Completely unacceptable.
I presume you’re indulging your deepest fears with that post, and if I had the same fears I’d also post it, so I’m not criticizing you. But there are still bedrock principles in this country that even Obama won’t breach.
U.S. Forces actively fighting against Israel (the logical conclusion to sending them to Gaza) is not going to happen.
Guarding against tendencies is one thing, and we should do it, but inventing shibboleths to oppose is a waste of time and energy.
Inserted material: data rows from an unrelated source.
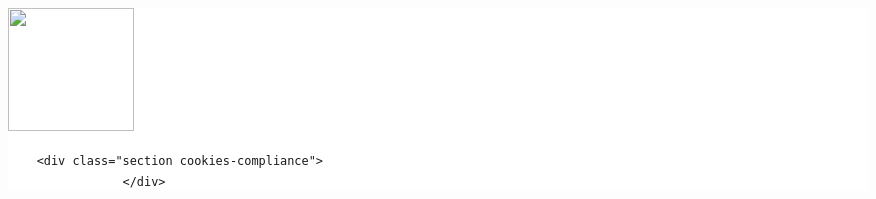     
  <div class="content">
    <p><img alt="" src="/sites/default/files/qrwechat.jpg" style="width: 126px; height: 123px;" /></p>
  </div>
</div>
  </div>
      </div>
    </footer> <!-- /.section, /#footer -->

        <div class="section cookies-compliance">
                    </div>

  </div></div> 
</body>
</html>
Well, I don’t know so much about Shibboleths in this case, but don’t forget, this Powers character is on-record about just such a thing:

Power made her most problematic statement in 2002, in an interview she gave at Berkeley. The interviewer asked her this question:

Let me give you a thought experiment here, and it is the following: without addressing the Palestine-Israel problem, let’s say you were an advisor to the President of the United States, how would you respond to current events there? Would you advise him to put a structure in place to monitor that situation, at least if one party or another [starts] looking like they might be moving toward genocide?

Power gave an astonishing answer:

What we don’t need is some kind of early warning mechanism there, what we need is a willingness to put something on the line in helping the situation. Putting something on the line might mean alienating a domestic constituency of tremendous political and financial import; it may more crucially mean sacrificing—or investing, I think, more than sacrificing—billions of dollars, not in servicing Israel’s military, but actually investing in the new state of Palestine, in investing the billions of dollars it would probably take, also, to support what will have to be a mammoth protection force, not of the old Rwanda kind, but a meaningful military presence. Because it seems to me at this stage (and this is true of actual genocides as well, and not just major human rights abuses, which were seen there), you have to go in as if you’re serious, you have to put something on the line.

She dresses it up as a “thought experiment,” but the meaning is clear.